For the past year, surging oil production from the Americas – led by the United States, Guyana, and Brazil – has been a headache for OPEC in its efforts to rebalance the market and seek higher oil prices.
OPEC’s efforts to continue influencing global oil supply and prices could be further undermined by the U.S. intervention in Venezuela and President Donald Trump’s idea to control the oil industry of the world’s biggest crude resource holder.
OPEC member Venezuela is estimated to hold 303 billion barrels of crude oil, more than each of its fellow OPEC producers, Saudi Arabia, Iraq, Iran, or the United Arab Emirates (UAE).
The U.S. controlling the Venezuelan reserves, and U.S. companies investing in recovering the struggling oil industry in the South American country could seriously tip the scale of energy market dynamics to U.S. favor. This would undermine OPEC’s influence on the global oil markets, analysts say.

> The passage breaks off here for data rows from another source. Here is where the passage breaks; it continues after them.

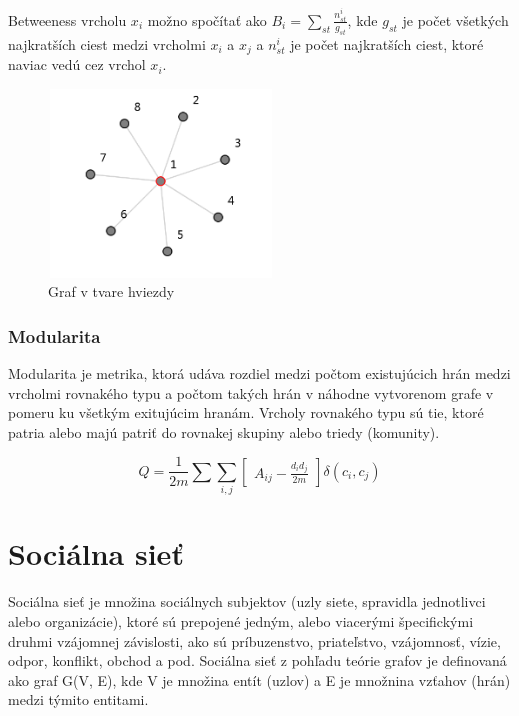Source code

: \documentclass[slovak,master,public,dept460,male,cpdeclaration,oneside]{diploma}
\begin{document}
Betweeness vrcholu ${x_{i}}$ možno spočítať ako ${B_{i} = \sum_{st}^{}\frac{n^{i}_{st}}{g_{st}}}$, kde ${g_{st}}$ je počet všetkých najkratších ciest medzi vrcholmi ${x_{i}}$ a ${x_{j}}$ a ${n^{i}_{st}}$ je počet najkratších ciest, ktoré naviac vedú cez vrchol ${x_{i}}$. 

\begin{figure}[H]
\centering
\includegraphics[width=6cm, height=5cm]{figures/graph_star}
\caption{Graf v tvare hviezdy}
\end{figure}

\subsubsection{Modularita}
Modularita je metrika, ktorá udáva rozdiel medzi počtom existujúcich hrán medzi vrcholmi rovnakého typu a počtom takých hrán v náhodne vytvorenom grafe v pomeru ku všetkým exitujúcim hranám. Vrcholy rovnakého typu sú tie, ktoré patria alebo majú patriť do rovnakej skupiny alebo triedy (komunity).

\begin{mycapequ}[!ht]
      \begin{equation*}    
{
Q = \frac{1}{2m}\sum \sum_{i,j}\begin{bmatrix}
A_{ij} - \frac{d_{i}d_{j}}{2m}
\end{bmatrix} \delta (c_{i}, c_{j})
}
   \end{equation*}
   \caption{Def: Modularita}
\end{mycapequ}


\section{Sociálna sieť}

Sociálna sieť je množina sociálnych subjektov (uzly siete, spravidla jednotlivci alebo organizácie),
ktoré sú prepojené jedným, alebo viacerými špecifickými druhmi vzájomnej závislosti, ako sú príbuzenstvo, priateľstvo, vzájomnosť, vízie, odpor, konflikt, obchod a pod.
Sociálna sieť z pohľadu teórie grafov je definovaná ako graf G(V, E), kde V je množina entít
(uzlov) a E je množnina vzťahov (hrán) medzi týmito entitami.
\end{document}
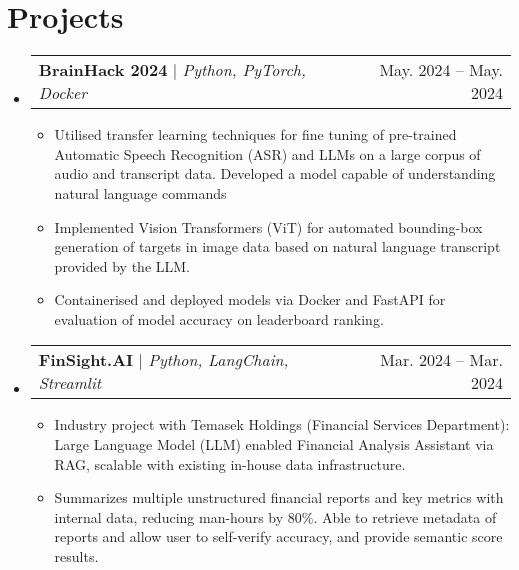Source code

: \documentclass[letterpaper,11pt]{article}
\makeatletter
\newcommand{\resumeItem}[1]{
  \item\small{
    {#1 \vspace{-2pt}}
  }
}
\newcommand{\resumeProjectHeading}[2]{
    \item
    \begin{tabular*}{1.001\textwidth}{l@{\extracolsep{\fill}}r}
      \small#1 & \small #2\\
    \end{tabular*}\vspace{-7pt}
}
\newcommand{\resumeSubHeadingListStart}{\begin{itemize}[leftmargin=0.0in, label={}]}
\newcommand{\resumeSubHeadingListEnd}{\end{itemize}}
\newcommand{\resumeItemListStart}{\begin{itemize}}
\newcommand{\resumeItemListEnd}{\end{itemize}\vspace{-5pt}}
\makeatother
\begin{document}
\section{Projects}
    \vspace{-5pt}
    \resumeSubHeadingListStart
      \resumeProjectHeading
          {\textbf{BrainHack 2024} $|$ \emph{Python, PyTorch, Docker}}{May. 2024 -- May. 2024}
          \resumeItemListStart
            \resumeItem{Utilised transfer learning techniques for fine tuning of pre-trained Automatic Speech Recognition (ASR) and LLMs on a large corpus of audio and transcript data. Developed a model capable of understanding natural language commands}
            \resumeItem{Implemented Vision Transformers (ViT) for automated bounding-box generation of targets in image data based on natural language transcript provided by the LLM.}
            \resumeItem{Containerised and deployed models via Docker and FastAPI for evaluation of model accuracy on leaderboard ranking.}
          \resumeItemListEnd
          \vspace{-25pt}
    \resumeSubHeadingListEnd

    \resumeSubHeadingListStart
      \resumeProjectHeading
          {\textbf{FinSight.AI} $|$ \emph{Python, LangChain, Streamlit}}{Mar. 2024 -- Mar. 2024}
          \resumeItemListStart
            \resumeItem{Industry project with Temasek Holdings (Financial Services Department): Large Language Model (LLM) enabled Financial Analysis Assistant via RAG, scalable with existing in-house data infrastructure.}
            \resumeItem{Summarizes multiple unstructured financial reports and key metrics with internal data, reducing man-hours by 80\%. Able to retrieve metadata of reports and allow user to self-verify accuracy, and provide semantic score results.}
          \resumeItemListEnd
    \resumeSubHeadingListEnd

\end{document}
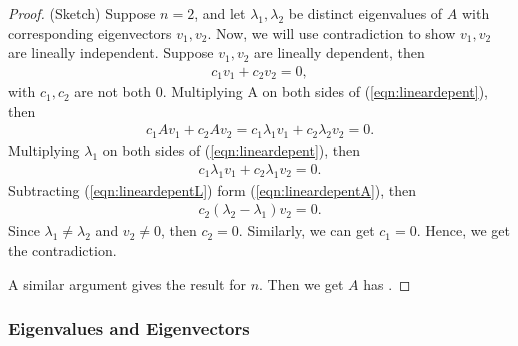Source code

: \documentclass[12pt]  {article}%
\begin{document}
\begin{proof}
(Sketch) Suppose $n=2$, and  let $\lambda_1,\lambda_2$ be distinct eigenvalues of $A$ with corresponding eigenvectors $v_1,v_2$. Now, we will use contradiction to show $v_1, v_2$ are lineally independent.
Suppose $v_1, v_2$ are lineally dependent, then
\begin{eqnarray}\label{eqn:lineardepent}
c_1v_1+c_2v_2=0,
\end{eqnarray}
with $c_1, c_2$ are not both 0.
Multiplying A on both sides of (\ref{eqn:lineardepent}), then
\begin{eqnarray}\label{eqn:lineardepentA}
c_1Av_1+c_2Av_2=c_1\lambda_1v_1+c_2\lambda_2v_2=0.
\end{eqnarray}
Multiplying $\lambda_1$ on both sides of (\ref{eqn:lineardepent}), then
\begin{eqnarray}\label{eqn:lineardepentL}
c_1\lambda_1 v_1+c_2\lambda_1 v_2=0.
\end{eqnarray}
Subtracting (\ref{eqn:lineardepentL}) form (\ref{eqn:lineardepentA}), then
\begin{eqnarray}\label{eqn:lineardepentdiff}
c_2(\lambda_2-\lambda_1) v_2=0.
\end{eqnarray}
Since $\lambda_1\neq \lambda_2$ and $v_2\neq 0$, then $c_2=0$. Similarly, we can get $c_1=0$. Hence, we get the contradiction.

A similar argument gives the result for $n$. Then we get $A$ has .
\end{proof}

\subsubsection{Eigenvalues and Eigenvectors}
\end{document}
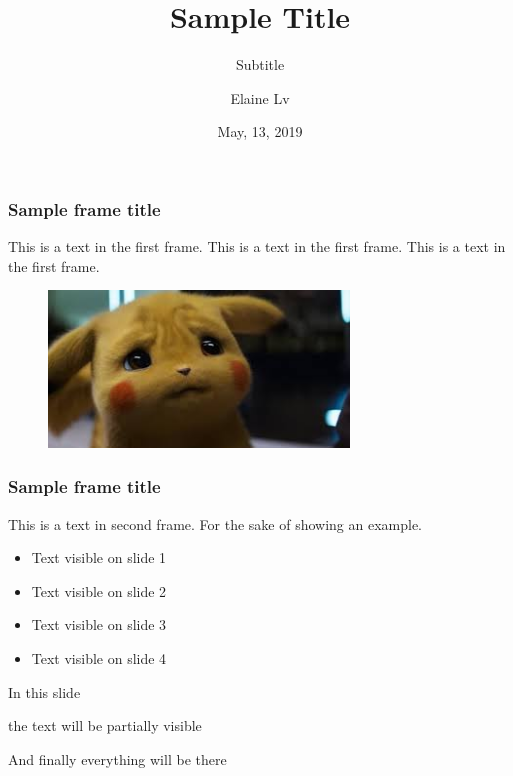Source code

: \documentclass{beamer}%
\title[Short Title] %
{Sample Title}
\subtitle{Subtitle}
\author[Yina Lv] %
{Elaine Lv}
\institute[ECNU] %
{
  Computer Science and Technology\\
  East China Normal University

}
\date[May, 13, 2019] %
{May, 13, 2019}
\begin{document}
\frame{\titlepage}


\begin{frame}
    \frametitle{Sample frame title}
    This is a text in the first frame. This is a text in the first frame. This is a text in the first frame.

    \begin{figure}[h]
      \includegraphics[width=8cm]{pkq}
    \end{figure}

\end{frame}

\begin{frame}
    \frametitle{Sample frame title}
    This is a text in second frame.
    For the sake of showing an example.

    \begin{itemize}
     \item<1-> Text visible on slide 1
     \item<2-> Text visible on slide 2
     \item<3-> Text visible on slide 3
     \item<4-> Text visible on slide 4
    \end{itemize}

\end{frame}

{
    \begin{frame}
     In this slide \pause

     the text will be partially visible \pause

     And finally everything will be there
    \end{frame}
}
\end{document}
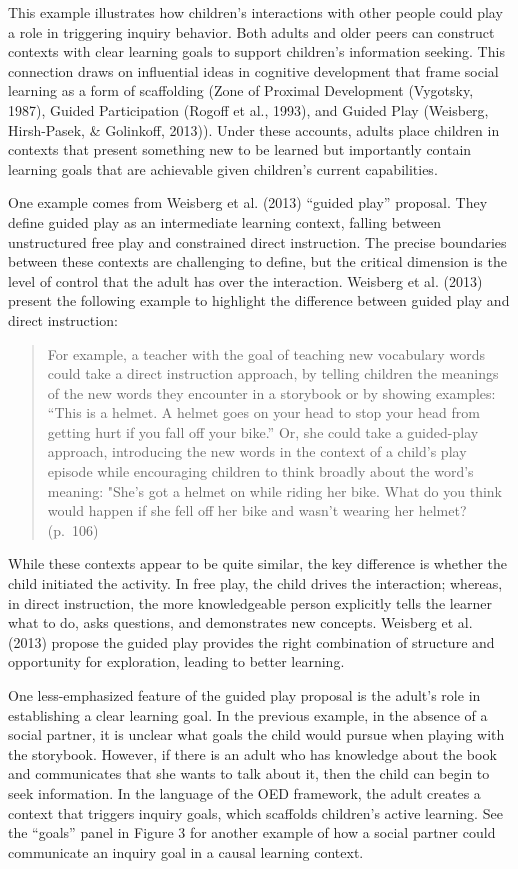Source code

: \documentclass[oneside]{report}
\begin{document}
This example illustrates how children's interactions with other people
could play a role in triggering inquiry behavior. Both adults and older
peers can construct contexts with clear learning goals to support
children's information seeking. This connection draws on influential
ideas in cognitive development that frame social learning as a form of
scaffolding (Zone of Proximal Development (Vygotsky, 1987), Guided
Participation (Rogoff et al., 1993), and Guided Play (Weisberg,
Hirsh-Pasek, \& Golinkoff, 2013)). Under these accounts, adults place
children in contexts that present something new to be learned but
importantly contain learning goals that are achievable given children's
current capabilities.

One example comes from Weisberg et al. (2013) ``guided play'' proposal.
They define guided play as an intermediate learning context, falling
between unstructured free play and constrained direct instruction. The
precise boundaries between these contexts are challenging to define, but
the critical dimension is the level of control that the adult has over
the interaction. Weisberg et al. (2013) present the following example to
highlight the difference between guided play and direct instruction:
\begin{quote}
For example, a teacher with the goal of teaching new vocabulary words
could take a direct instruction approach, by telling children the
meanings of the new words they encounter in a storybook or by showing
examples: ``This is a helmet. A helmet goes on your head to stop your
head from getting hurt if you fall off your bike.'' Or, she could take a
guided-play approach, introducing the new words in the context of a
child's play episode while encouraging children to think broadly about
the word's meaning: "She's got a helmet on while riding her bike. What
do you think would happen if she fell off her bike and wasn't wearing
her helmet? (p.~106)
\end{quote}
\noindent While these contexts appear to be quite similar, the key
difference is whether the child initiated the activity. In free play,
the child drives the interaction; whereas, in direct instruction, the
more knowledgeable person explicitly tells the learner what to do, asks
questions, and demonstrates new concepts. Weisberg et al. (2013) propose
the guided play provides the right combination of structure and
opportunity for exploration, leading to better learning.

One less-emphasized feature of the guided play proposal is the adult's
role in establishing a clear learning goal. In the previous example, in
the absence of a social partner, it is unclear what goals the child
would pursue when playing with the storybook. However, if there is an
adult who has knowledge about the book and communicates that she wants
to talk about it, then the child can begin to seek information. In the
language of the OED framework, the adult creates a context that triggers
inquiry goals, which scaffolds children's active learning. See the
``goals'' panel in Figure 3 for another example of how a social partner
could communicate an inquiry goal in a causal learning context.
\end{document}
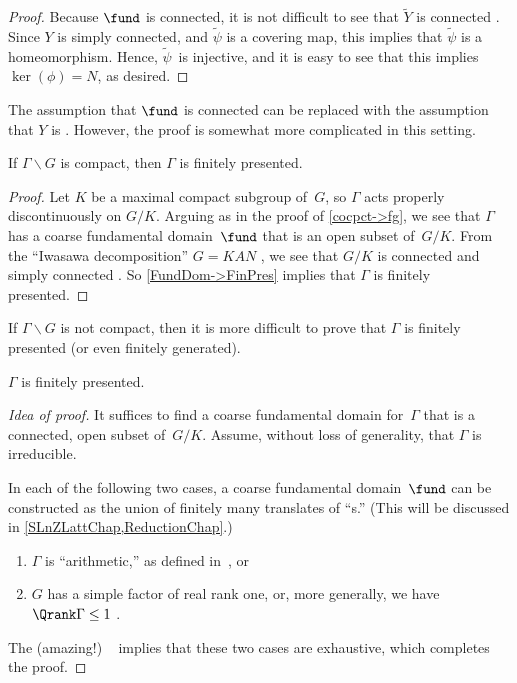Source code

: \begin{proof}
Because $\fund$ is connected, it is not difficult to see
that $\widetilde{Y}$ is connected .
Since $Y$ is simply connected, and $\widetilde \psi$ is a
covering map, this implies that $\widetilde \psi$ is a
homeomorphism. 
Hence, $\widetilde \psi$~is injective, and it is easy to see that this implies
$\ker(\phi) = N$, as desired.
 \end{proof}

\begin{rem} \label{LocConn->FinPres}
 The assumption that $\fund$ is connected can be replaced
with the assumption that $Y$ is .
However, the proof is somewhat more complicated in this
setting.
 \end{rem}

\begin{cor}
 If\/ $\Gamma \backslash G$ is compact, then\/ $\Gamma$ is
finitely presented.
 \end{cor}

\begin{proof}
 Let $K$ be a maximal compact subgroup of~$G$,
 so $\Gamma$ acts properly discontinuously on $G/K$.
 Arguing as in the proof of
\cref{cocpct->fg}, we see that $\Gamma$ has a
coarse fundamental domain~$\fund$ that is an open subset of~$G/K$.
From the ``Iwasawa decomposition'' $G = KAN$ , we see that $G/K$ is connected and simply connected .
So \cref{FundDom->FinPres} implies that $\Gamma$ is finitely presented.
 \end{proof}

If $\Gamma \backslash G$ is not compact, then it is more
difficult to prove that $\Gamma$ is finitely presented (or
even finitely generated). 

\begin{thm} \label{GammaFinPres} \label{GammaFinGen}
 $\Gamma$ is finitely presented.
 \end{thm}

\begin{proof}[Idea of proof]
 It suffices to find a coarse fundamental domain for~$\Gamma$
that is a connected, open subset of~$G/K$. Assume, without
loss of generality, that $\Gamma$ is irreducible. 

 In each of the following two cases, a coarse fundamental
domain~$\fund$ can be constructed as the union of
finitely many translates of ``s\zz.'' (This will
be discussed in \cref{SLnZLattChap,ReductionChap}.)
 \begin{enumerate}
 \item \label{GammaFPrank2}
 $\Gamma$ is ``arithmetic\zz,'' as defined
in~, or
 \item \label{GammaFinPresPf-Rank1}
 $G$ has a simple factor of real rank one, or,
more generally, we have $\Qrank \Gamma \le 1$ .
 \end{enumerate}
 The (amazing!) ~ implies that these two cases
are exhaustive, which completes the proof.
 \end{proof}

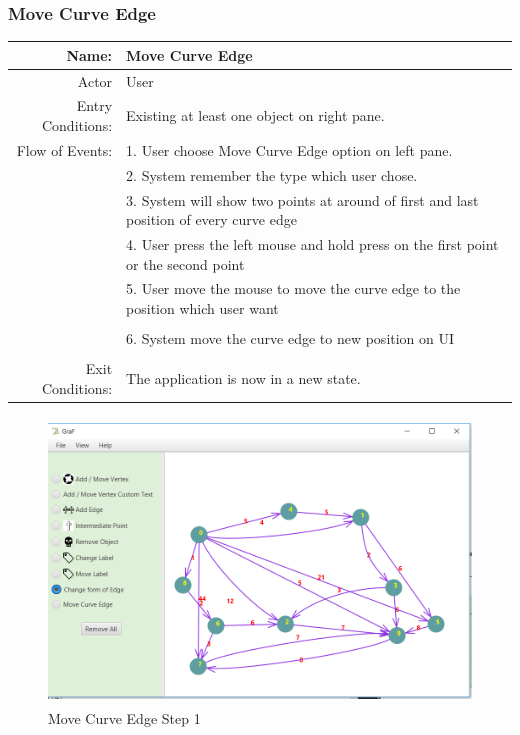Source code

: \documentclass[a4paper,10pt]{article}
\begin{document}
\subsubsection{Move Curve Edge}
	\begin{tabular}{|r|l|}
\hline
Name: & Move Curve Edge \\
\hline
Actor & User \\
\hline
Entry Conditions: & Existing at least one object on right pane. \\
\hline
Flow of Events: & 1. User choose Move Curve Edge option on left pane. \\
& 2. System remember the type which user chose.  \\
& 3. System will show two points at around of first and last position of every curve edge \\
& 4. User press the left mouse and hold press on the first point or the second point\\
& 5. User move the mouse to move the curve edge to the position which user want\\
\\
& 6. System move the curve edge to new position on UI\\
\\
\hline
Exit Conditions: & The application is now in a new state. \\
\hline

\end{tabular}
\begin{figure}[H]
		\centering
		\includegraphics[height = 3in]{moveCurveEdge1.png}
		\caption[Optional caption]{Move Curve Edge Step 1}
		\label{fig:Repository}
	\end{figure}
\end{document}
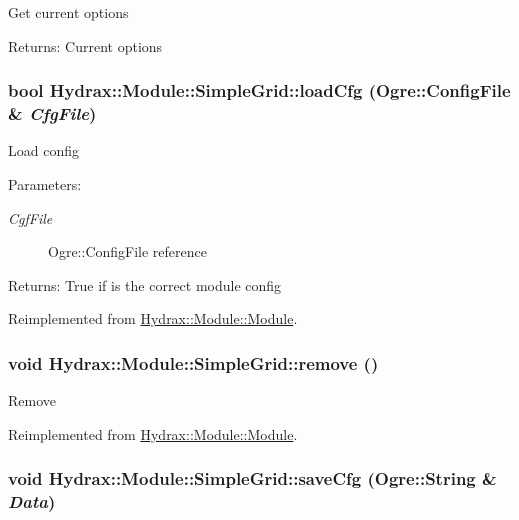 Get current options \begin{Desc}
\item[Returns:]Current options \end{Desc}
\hypertarget{class_hydrax_1_1_module_1_1_simple_grid_3741ec1a3df1863e730711fd9d3b14e1}{
\subsubsection[{loadCfg}]{\setlength{\rightskip}{0pt plus 5cm}bool Hydrax::Module::SimpleGrid::loadCfg (Ogre::ConfigFile \& {\em CfgFile})}}
\label{class_hydrax_1_1_module_1_1_simple_grid_3741ec1a3df1863e730711fd9d3b14e1}


Load config \begin{Desc}
\item[Parameters:]
\begin{description}
\item[{\em CgfFile}]Ogre::ConfigFile reference \end{description}
\end{Desc}
\begin{Desc}
\item[Returns:]True if is the correct module config \end{Desc}


Reimplemented from \hyperlink{class_hydrax_1_1_module_1_1_module_bedb96357608c0744bb7816ae1c2b0bb}{Hydrax::Module::Module}.\hypertarget{class_hydrax_1_1_module_1_1_simple_grid_ca3e257313599b797b8a65442cecd3cc}{
\subsubsection[{remove}]{\setlength{\rightskip}{0pt plus 5cm}void Hydrax::Module::SimpleGrid::remove ()}}
\label{class_hydrax_1_1_module_1_1_simple_grid_ca3e257313599b797b8a65442cecd3cc}


Remove 

Reimplemented from \hyperlink{class_hydrax_1_1_module_1_1_module_21f60a53a99d72ff00d3fe5565518165}{Hydrax::Module::Module}.\hypertarget{class_hydrax_1_1_module_1_1_simple_grid_f79cb3a457da1fe8b015d9d7b5a6a376}{
\subsubsection[{saveCfg}]{\setlength{\rightskip}{0pt plus 5cm}void Hydrax::Module::SimpleGrid::saveCfg (Ogre::String \& {\em Data})}}
\label{class_hydrax_1_1_module_1_1_simple_grid_f79cb3a457da1fe8b015d9d7b5a6a376}


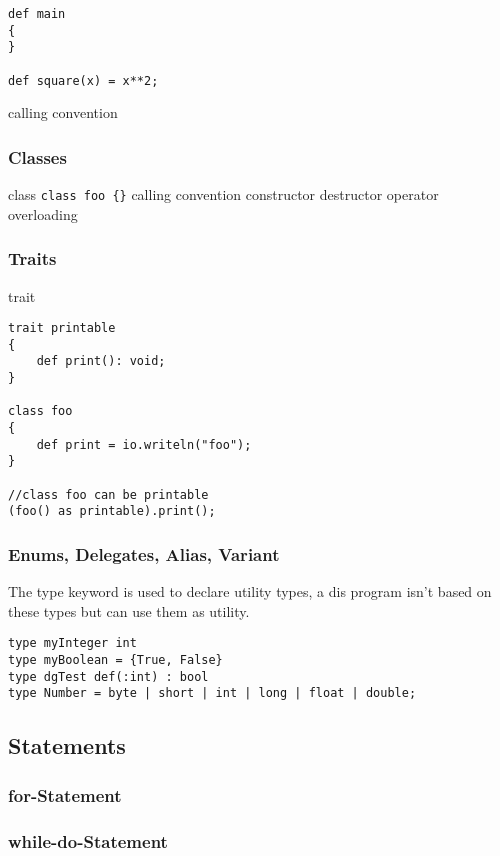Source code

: \begin{lstlisting}
def main
{
}

def square(x) = x**2;
\end{lstlisting}

calling convention

\subsubsection{Classes}
class
\lstinline!class foo {}!
calling convention
constructor
destructor
operator overloading

\subsubsection{Traits}
trait
\begin{lstlisting}
trait printable
{
	def print(): void;
}

class foo
{
	def print = io.writeln("foo");
}

//class foo can be printable
(foo() as printable).print();
\end{lstlisting}

\subsubsection{Enums, Delegates, Alias, Variant}
The type keyword is used to declare utility types, a dis program isn't based on these types but can use them as utility.

\begin{lstlisting}
type myInteger int
type myBoolean = {True, False}
type dgTest def(:int) : bool
type Number = byte | short | int | long | float | double;
\end{lstlisting}


\subsection{Statements}
\subsubsection{for-Statement}
\subsubsection{while-do-Statement}
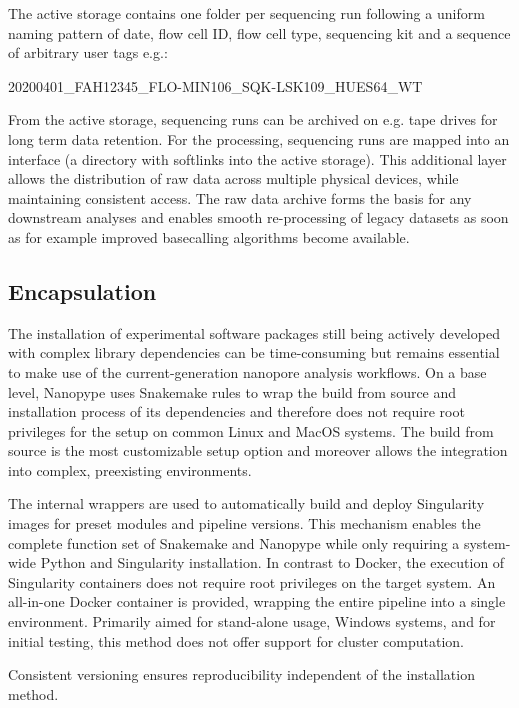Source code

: The active storage contains one folder per sequencing run following a uniform naming pattern of date, flow cell ID, flow cell type, sequencing kit and a sequence of arbitrary user tags e.g.:

\begin{center}
	20200401\_FAH12345\_FLO-MIN106\_SQK-LSK109\_HUES64\_WT
\end{center}

From the active storage, sequencing runs can be archived on e.g. tape drives for long term data retention. For the processing, sequencing runs are mapped into an interface (a directory with softlinks into the active storage). This additional layer allows the distribution of raw data across multiple physical devices, while maintaining consistent access.
The raw data archive forms the basis for any downstream analyses and enables smooth re-processing of legacy datasets as soon as for example improved basecalling algorithms become available.

\subsection{Encapsulation}
\label{subsec:nanopype:encapsulation}
The installation of experimental software packages still being actively developed with complex library dependencies can be time-consuming but remains essential to make use of the current-generation nanopore analysis workflows. On a base level, Nanopype uses Snakemake rules to wrap the build from source and installation process of its dependencies and therefore does not require root privileges for the setup on common Linux and MacOS systems. The build from source is the most customizable setup option and moreover allows the integration into complex, preexisting environments.

The internal wrappers are used to automatically build and deploy Singularity images for preset modules and pipeline versions. This mechanism enables the complete function set of Snakemake and Nanopype while only requiring a system-wide Python and Singularity installation. In contrast to Docker, the execution of Singularity containers does not require root privileges on the target system.
An all-in-one Docker container is provided, wrapping the entire pipeline into a single environment. Primarily aimed for stand-alone usage, Windows systems, and for initial testing, this method does not offer support for cluster computation. 



Consistent versioning ensures reproducibility independent of the installation method.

Any meaningful recovery of Venezuela’s oil supply, which is currently at less than 1% of global daily demand, would need billions of U.S. dollars, probably upwards of $100 billion, in investments, and years to take hold. And that’s considering that there will be solid new legal frameworks and security guarantees that would give assurances to potential investors that they would not face another asset seizure and nationalization.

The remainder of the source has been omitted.